17 scene from pride and prejudice by jane austen hugh thomson

How much Information is too much Information..?

Characterisation is obviously key for a writer.

All writers.

For writers whose novels are character driven rather than dependent upon a page-turning, precipitous plot, this becomes even more vital.

But the problem is: how much information do readers want or need?

Obviously, if an aspect of physical appearance impacts upon their nature or disposition, knowing key details – the vital statistics, as it were – of a character is key to understanding them. And in that case, it may well be something that propels the plot.

But if facts about colour of eyes and hair are insignificant does the reader need to absorb a careful description of these features? Or will it inhibit the reader’s freedom to imagine and come to their own impression?

I find this quite a challenge – trying to decide how much to desribe and how much to leave to interpretation.

As the writer, I need to know. I often create my own image of a character’s appearance from an actor who I can imagine in the dream situation of a screenplay version. For younger characters, I take details from students I have taught in the past – that child’s hair, that pupil’s way of walking – and gradually build appearance from these photofit pieces.

But I tend to use such details sparingly as it can simply sound too clunky and banal to load the text with – yes, Too Much Information.

So often, we imagine characters from classic novels, not from the text, but resembling the casting in various tv or film versions. Pride and Prejudice? Several Elizabeth Bennets probably come to mind depending on which version you most enjoyed. The same, no doubt, for Emma.
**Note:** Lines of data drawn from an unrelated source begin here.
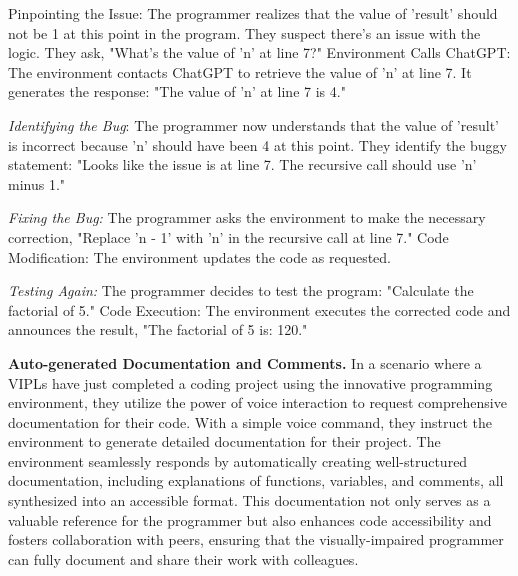 Pinpointing the Issue: The programmer realizes that the value of
'result' should not be 1 at this point in the program. They suspect
there's an issue with the logic.  They ask, "What's the value of 'n'
at line 7?"  Environment Calls ChatGPT: The environment contacts
ChatGPT to retrieve the value of 'n' at line 7. It generates the
response: "The value of 'n' at line 7 is 4."

{\em Identifying the Bug}: The programmer now understands that the
value of 'result' is incorrect because 'n' should have been 4 at this
point. They identify the buggy statement: "Looks like the issue is at
line 7. The recursive call should use 'n' minus 1."

{\em Fixing the Bug:} The programmer asks the environment to make the
necessary correction, "Replace 'n - 1' with 'n' in the recursive call
at line 7."  Code Modification: The environment updates the code as
requested.

{\em Testing Again:} The programmer decides to test the program: "Calculate the factorial of 5."  Code Execution: The
environment executes the corrected code and announces the result, "The
factorial of 5 is: 120."

{\bf Auto-generated Documentation and Comments.} In a scenario where a
VIPLs have just completed a coding project using the innovative
programming environment, they utilize the power of voice interaction
to request comprehensive documentation for their code. With a simple
voice command, they instruct the environment to generate detailed
documentation for their project. The environment seamlessly responds
by automatically creating well-structured documentation, including
explanations of functions, variables, and comments, all synthesized
into an accessible format. This documentation not only serves as a
valuable reference for the programmer but also enhances code
accessibility and fosters collaboration with peers, ensuring that the
visually-impaired programmer can fully document and share their work
with colleagues.








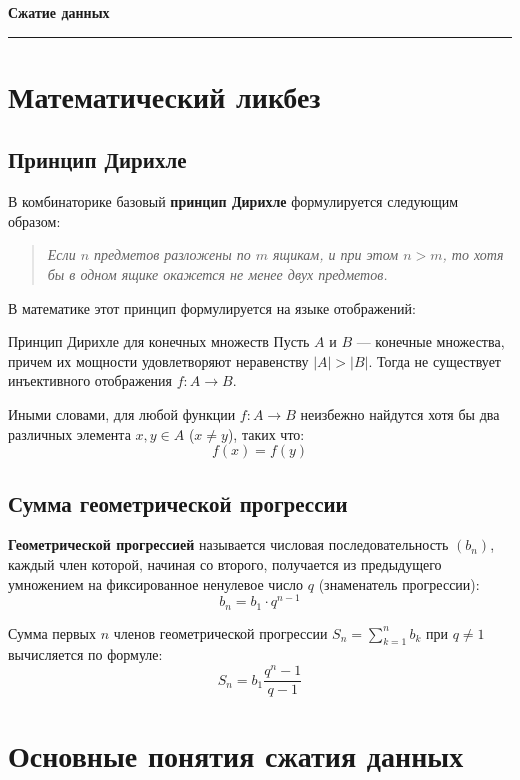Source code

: \documentclass[11pt,a4paper]{article}
\begin{document}
\begin{center}
    {\LARGE \textbf{Сжатие данных}}\\[0.2cm]
    \rule{\textwidth}{1pt}
\end{center}

\section{Математический ликбез}

\subsection{Принцип Дирихле}

В комбинаторике базовый \textbf{принцип Дирихле} формулируется следующим образом:
\begin{quote}
\textit{Если $n$ предметов разложены по $m$ ящикам, и при этом $n > m$, то хотя бы в одном ящике окажется не менее двух предметов.}
\end{quote}

В математике этот принцип формулируется на языке отображений:
\begin{definitionbox}{Принцип Дирихле для конечных множеств}
Пусть $A$ и $B$ --- конечные множества, причем их мощности удовлетворяют неравенству $|A| > |B|$. Тогда не существует инъективного отображения $f\colon A \to B$.

Иными словами, для любой функции $f\colon A \to B$ неизбежно найдутся хотя бы два различных элемента $x, y \in A$ ($x \neq y$), таких что:
$$f(x) = f(y)$$
\end{definitionbox}

\subsection{Сумма геометрической прогрессии}

\textbf{Геометрической прогрессией} называется числовая последовательность $(b_n)$, каждый член которой, начиная со второго, получается из предыдущего умножением на фиксированное ненулевое число $q$ (знаменатель прогрессии):
$$b_n = b_1 \cdot q^{n-1}$$

Сумма первых $n$ членов геометрической прогрессии $S_n = \sum\limits_{k=1}^n b_k$ при $q \neq 1$ вычисляется по формуле:
$$S_n = b_1 \frac{q^n - 1}{q - 1}$$

\section{Основные понятия сжатия данных}
\end{document}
Jane Austen herself gives us scant detail – we learn more about her characters, in fact, from their dialgoue rather than direct description – which is a lesson in itself to writers trying to communicate characters to readers.

We know that Charlotte Bronte’s Jane Eyre is thin and pale – both attributes condemned by mid Victorian England where plump was considered a compliment for a womsince being thin indicated poverty. We also know, of course, that Mr Rochester is brooding and dark-haired – how could he be a Bryonic hero if he was insipid and pale, after all?

Thomas Hardy tells us that Bathsheba Everdene has a bright face and dark hair but indictates more about her from her actions, taking out a small mirror when alone in order to survey herself attentively …she parted her lips and smiled. And as for poor doomed Tess in Tess of the D’Urbervilles it’s enough that Hardy tells us early on that she has large, innocent eyes and wears a red ribbon in her hair for us to watch out for her tragic trajectory …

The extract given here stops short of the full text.